The count of lines with the string "onmessage" in the material is all that should be returned.
━━━━━━━━━━━━━━━━━━━━
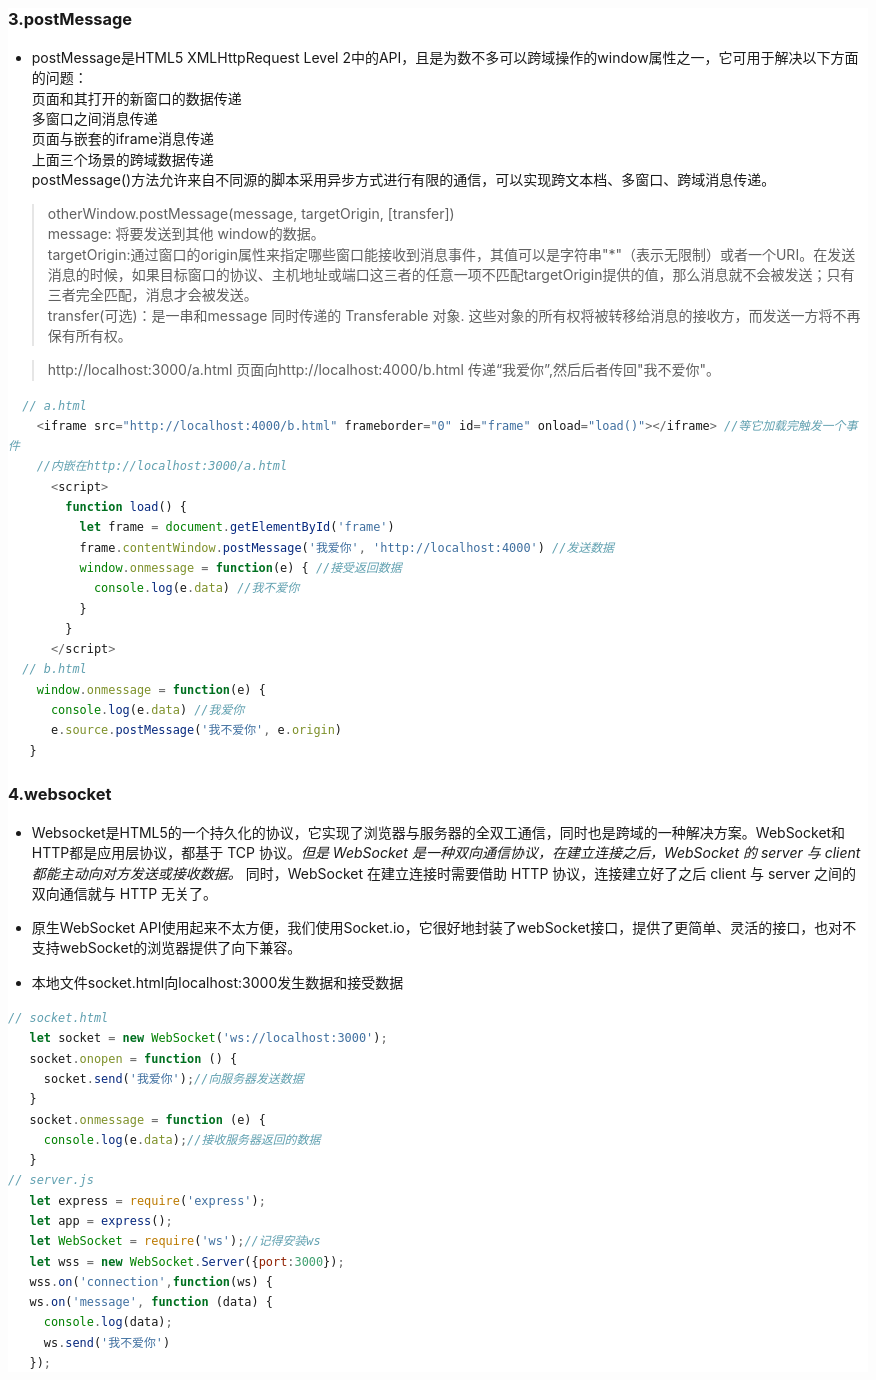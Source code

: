 ### 3.postMessage
   * postMessage是HTML5 XMLHttpRequest Level 2中的API，且是为数不多可以跨域操作的window属性之一，它可用于解决以下方面的问题：  
   页面和其打开的新窗口的数据传递  
   多窗口之间消息传递  
   页面与嵌套的iframe消息传递  
   上面三个场景的跨域数据传递  
   postMessage()方法允许来自不同源的脚本采用异步方式进行有限的通信，可以实现跨文本档、多窗口、跨域消息传递。

   > otherWindow.postMessage(message, targetOrigin, [transfer])  
   message: 将要发送到其他 window的数据。  
   targetOrigin:通过窗口的origin属性来指定哪些窗口能接收到消息事件，其值可以是字符串"*"（表示无限制）或者一个URI。在发送消息的时候，如果目标窗口的协议、主机地址或端口这三者的任意一项不匹配targetOrigin提供的值，那么消息就不会被发送；只有三者完全匹配，消息才会被发送。  
   transfer(可选)：是一串和message 同时传递的 Transferable 对象. 这些对象的所有权将被转移给消息的接收方，而发送一方将不再保有所有权。

   > http://localhost:3000/a.html  页面向http://localhost:4000/b.html   传递“我爱你”,然后后者传回"我不爱你"。

   ```js 
     // a.html
       <iframe src="http://localhost:4000/b.html" frameborder="0" id="frame" onload="load()"></iframe> //等它加载完触发一个事件
       //内嵌在http://localhost:3000/a.html
         <script>
           function load() {
             let frame = document.getElementById('frame')
             frame.contentWindow.postMessage('我爱你', 'http://localhost:4000') //发送数据
             window.onmessage = function(e) { //接受返回数据
               console.log(e.data) //我不爱你
             }
           }
         </script>
     // b.html
       window.onmessage = function(e) {
         console.log(e.data) //我爱你
         e.source.postMessage('我不爱你', e.origin)
      }
   ```


### 4.websocket
 * Websocket是HTML5的一个持久化的协议，它实现了浏览器与服务器的全双工通信，同时也是跨域的一种解决方案。WebSocket和HTTP都是应用层协议，都基于 TCP 协议。*但是 WebSocket 是一种双向通信协议，在建立连接之后，WebSocket 的 server 与 client 都能主动向对方发送或接收数据。* 同时，WebSocket 在建立连接时需要借助 HTTP 协议，连接建立好了之后 client 与 server 之间的双向通信就与 HTTP 无关了。

 * 原生WebSocket API使用起来不太方便，我们使用Socket.io，它很好地封装了webSocket接口，提供了更简单、灵活的接口，也对不支持webSocket的浏览器提供了向下兼容。

 * 本地文件socket.html向localhost:3000发生数据和接受数据

 ```js
 // socket.html
    let socket = new WebSocket('ws://localhost:3000');
    socket.onopen = function () {
      socket.send('我爱你');//向服务器发送数据
    }
    socket.onmessage = function (e) {
      console.log(e.data);//接收服务器返回的数据
    }
// server.js
    let express = require('express');
    let app = express();
    let WebSocket = require('ws');//记得安装ws
    let wss = new WebSocket.Server({port:3000});
    wss.on('connection',function(ws) {
    ws.on('message', function (data) {
      console.log(data);
      ws.send('我不爱你')
    });
 ```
━━━━━━━━━━━━━━━━━━━━
Written reply: 3